** EXERCISE AIM **
Reproduce, from the lines below, exactly the stretch that begins at the line containing "The merkle root" and ends at the line containing "However, I think", both included.

** DATA SECTION **
——————

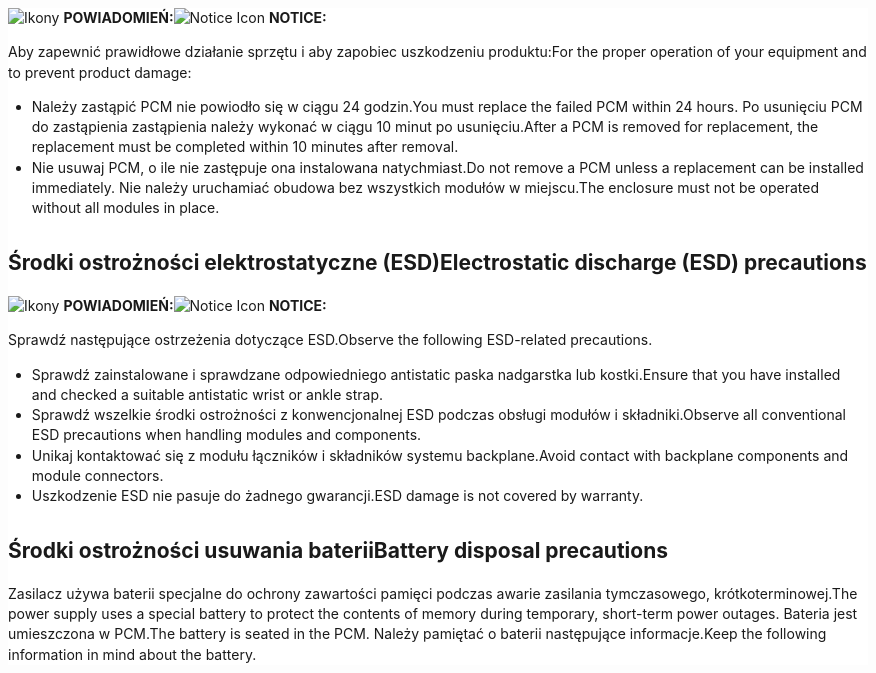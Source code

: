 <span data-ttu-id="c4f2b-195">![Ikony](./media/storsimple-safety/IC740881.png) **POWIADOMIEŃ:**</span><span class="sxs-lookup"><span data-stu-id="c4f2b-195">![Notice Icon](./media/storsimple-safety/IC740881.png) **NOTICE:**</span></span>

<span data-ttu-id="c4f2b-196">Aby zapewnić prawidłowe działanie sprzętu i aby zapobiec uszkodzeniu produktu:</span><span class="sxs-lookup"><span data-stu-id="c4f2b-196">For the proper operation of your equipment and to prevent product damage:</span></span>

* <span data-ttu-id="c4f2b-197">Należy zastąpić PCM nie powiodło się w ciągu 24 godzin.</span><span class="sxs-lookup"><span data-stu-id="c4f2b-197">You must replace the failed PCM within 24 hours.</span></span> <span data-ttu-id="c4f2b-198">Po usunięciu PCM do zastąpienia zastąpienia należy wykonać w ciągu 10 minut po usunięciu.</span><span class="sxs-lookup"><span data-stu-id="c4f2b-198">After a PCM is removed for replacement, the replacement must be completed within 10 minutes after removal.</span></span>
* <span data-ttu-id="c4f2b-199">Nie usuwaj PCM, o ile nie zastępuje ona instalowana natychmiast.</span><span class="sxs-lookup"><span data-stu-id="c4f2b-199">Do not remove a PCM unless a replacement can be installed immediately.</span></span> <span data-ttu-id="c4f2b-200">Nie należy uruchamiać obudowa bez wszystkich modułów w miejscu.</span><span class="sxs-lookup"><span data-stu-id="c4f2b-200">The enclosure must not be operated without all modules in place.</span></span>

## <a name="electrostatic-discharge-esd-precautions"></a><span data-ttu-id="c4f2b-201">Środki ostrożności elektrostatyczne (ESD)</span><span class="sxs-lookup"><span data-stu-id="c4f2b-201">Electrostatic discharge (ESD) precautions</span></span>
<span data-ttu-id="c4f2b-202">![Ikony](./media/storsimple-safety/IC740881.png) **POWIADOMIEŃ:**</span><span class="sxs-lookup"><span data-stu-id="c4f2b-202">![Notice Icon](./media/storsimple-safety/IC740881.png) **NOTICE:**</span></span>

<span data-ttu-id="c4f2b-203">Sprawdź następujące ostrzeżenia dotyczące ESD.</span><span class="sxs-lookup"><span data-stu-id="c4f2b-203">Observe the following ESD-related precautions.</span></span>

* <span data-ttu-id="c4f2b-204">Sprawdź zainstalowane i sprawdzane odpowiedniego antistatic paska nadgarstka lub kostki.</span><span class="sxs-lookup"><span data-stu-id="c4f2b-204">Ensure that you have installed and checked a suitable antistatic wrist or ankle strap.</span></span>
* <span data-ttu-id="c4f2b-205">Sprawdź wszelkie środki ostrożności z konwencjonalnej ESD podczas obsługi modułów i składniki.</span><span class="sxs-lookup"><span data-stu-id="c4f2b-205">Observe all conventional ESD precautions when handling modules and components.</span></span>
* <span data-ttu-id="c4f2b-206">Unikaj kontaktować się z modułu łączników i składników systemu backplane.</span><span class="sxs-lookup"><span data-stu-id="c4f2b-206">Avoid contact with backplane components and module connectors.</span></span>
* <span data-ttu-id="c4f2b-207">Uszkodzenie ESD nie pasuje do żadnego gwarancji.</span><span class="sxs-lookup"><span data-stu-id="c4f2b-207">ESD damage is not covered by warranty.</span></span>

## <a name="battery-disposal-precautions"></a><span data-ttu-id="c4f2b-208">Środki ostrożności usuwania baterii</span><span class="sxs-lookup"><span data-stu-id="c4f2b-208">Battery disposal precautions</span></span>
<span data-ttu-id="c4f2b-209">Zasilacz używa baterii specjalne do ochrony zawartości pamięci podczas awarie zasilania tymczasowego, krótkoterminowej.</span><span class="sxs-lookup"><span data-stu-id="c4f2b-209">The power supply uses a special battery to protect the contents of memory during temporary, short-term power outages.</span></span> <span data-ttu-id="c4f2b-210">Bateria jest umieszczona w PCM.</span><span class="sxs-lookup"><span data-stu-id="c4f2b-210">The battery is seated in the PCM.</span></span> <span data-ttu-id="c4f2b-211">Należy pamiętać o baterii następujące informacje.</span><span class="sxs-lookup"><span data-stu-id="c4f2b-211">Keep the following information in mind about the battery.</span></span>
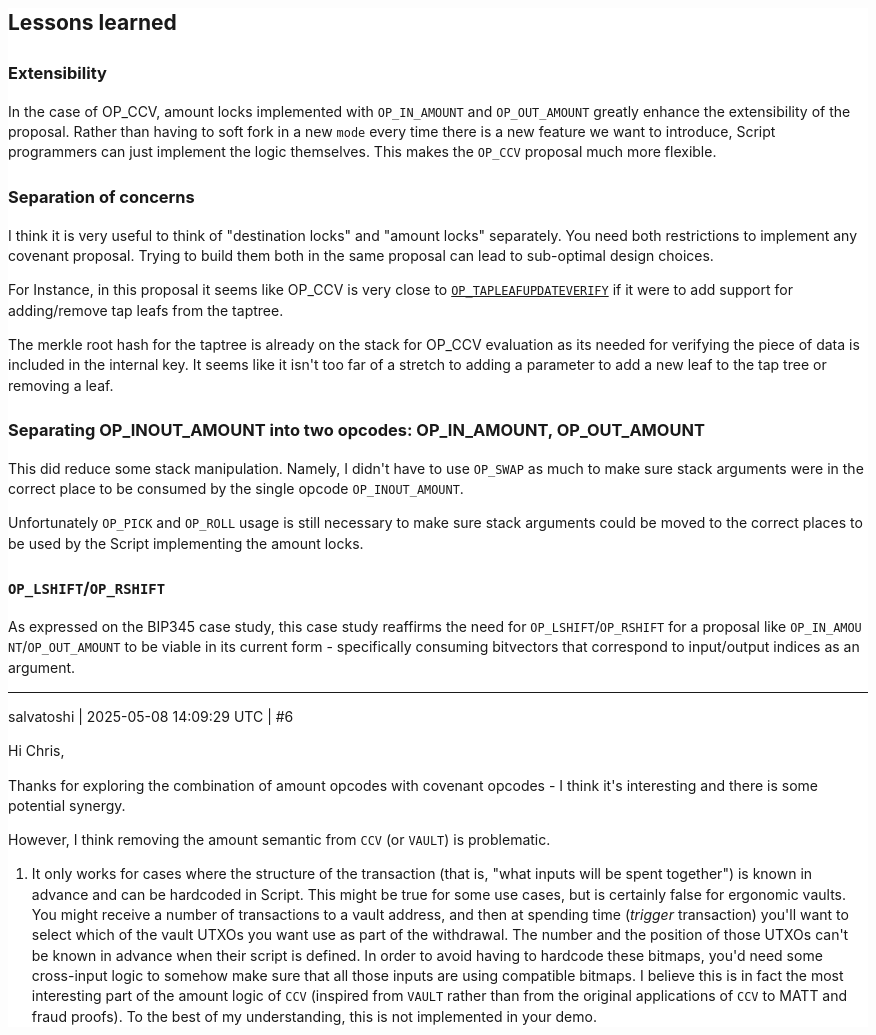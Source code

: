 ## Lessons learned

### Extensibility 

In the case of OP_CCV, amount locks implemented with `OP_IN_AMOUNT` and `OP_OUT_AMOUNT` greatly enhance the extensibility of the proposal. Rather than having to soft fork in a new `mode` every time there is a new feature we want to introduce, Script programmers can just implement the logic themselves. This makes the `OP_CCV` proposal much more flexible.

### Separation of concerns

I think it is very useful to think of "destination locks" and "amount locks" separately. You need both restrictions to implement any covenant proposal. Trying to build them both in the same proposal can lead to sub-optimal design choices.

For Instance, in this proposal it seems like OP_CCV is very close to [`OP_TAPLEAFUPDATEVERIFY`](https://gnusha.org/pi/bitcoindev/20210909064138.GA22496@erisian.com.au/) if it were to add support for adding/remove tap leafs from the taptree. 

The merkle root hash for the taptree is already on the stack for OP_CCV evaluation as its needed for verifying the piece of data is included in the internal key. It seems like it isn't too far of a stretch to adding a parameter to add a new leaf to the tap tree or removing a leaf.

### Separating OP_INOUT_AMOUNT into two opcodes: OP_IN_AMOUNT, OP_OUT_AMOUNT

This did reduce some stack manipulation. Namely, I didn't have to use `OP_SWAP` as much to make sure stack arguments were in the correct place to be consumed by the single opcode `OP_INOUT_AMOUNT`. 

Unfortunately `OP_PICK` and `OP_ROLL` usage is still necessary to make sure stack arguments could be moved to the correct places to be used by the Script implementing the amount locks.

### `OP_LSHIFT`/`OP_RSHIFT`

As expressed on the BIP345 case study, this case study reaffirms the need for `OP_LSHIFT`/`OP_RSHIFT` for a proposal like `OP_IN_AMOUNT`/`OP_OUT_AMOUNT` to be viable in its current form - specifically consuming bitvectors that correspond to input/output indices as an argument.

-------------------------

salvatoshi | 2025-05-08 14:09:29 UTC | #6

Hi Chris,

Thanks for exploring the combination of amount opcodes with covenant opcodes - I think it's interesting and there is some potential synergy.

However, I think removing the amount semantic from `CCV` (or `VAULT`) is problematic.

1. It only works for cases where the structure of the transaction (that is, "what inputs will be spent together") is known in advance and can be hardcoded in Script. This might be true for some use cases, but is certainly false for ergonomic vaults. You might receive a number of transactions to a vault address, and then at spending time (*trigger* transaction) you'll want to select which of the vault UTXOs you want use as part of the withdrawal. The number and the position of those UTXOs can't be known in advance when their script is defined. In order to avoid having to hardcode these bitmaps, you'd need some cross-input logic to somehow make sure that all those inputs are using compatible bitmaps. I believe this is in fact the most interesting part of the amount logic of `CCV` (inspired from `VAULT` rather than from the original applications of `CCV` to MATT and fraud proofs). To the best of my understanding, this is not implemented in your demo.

——————

** ANSWER SECTION **
The merkle root hash for the taptree is already on the stack for OP_CCV evaluation as its needed for verifying the piece of data is included in the internal key. It seems like it isn't too far of a stretch to adding a parameter to add a new leaf to the tap tree or removing a leaf.

### Separating OP_INOUT_AMOUNT into two opcodes: OP_IN_AMOUNT, OP_OUT_AMOUNT

This did reduce some stack manipulation. Namely, I didn't have to use `OP_SWAP` as much to make sure stack arguments were in the correct place to be consumed by the single opcode `OP_INOUT_AMOUNT`. 

Unfortunately `OP_PICK` and `OP_ROLL` usage is still necessary to make sure stack arguments could be moved to the correct places to be used by the Script implementing the amount locks.

### `OP_LSHIFT`/`OP_RSHIFT`

As expressed on the BIP345 case study, this case study reaffirms the need for `OP_LSHIFT`/`OP_RSHIFT` for a proposal like `OP_IN_AMOUNT`/`OP_OUT_AMOUNT` to be viable in its current form - specifically consuming bitvectors that correspond to input/output indices as an argument.

-------------------------

salvatoshi | 2025-05-08 14:09:29 UTC | #6

Hi Chris,

Thanks for exploring the combination of amount opcodes with covenant opcodes - I think it's interesting and there is some potential synergy.

However, I think removing the amount semantic from `CCV` (or `VAULT`) is problematic.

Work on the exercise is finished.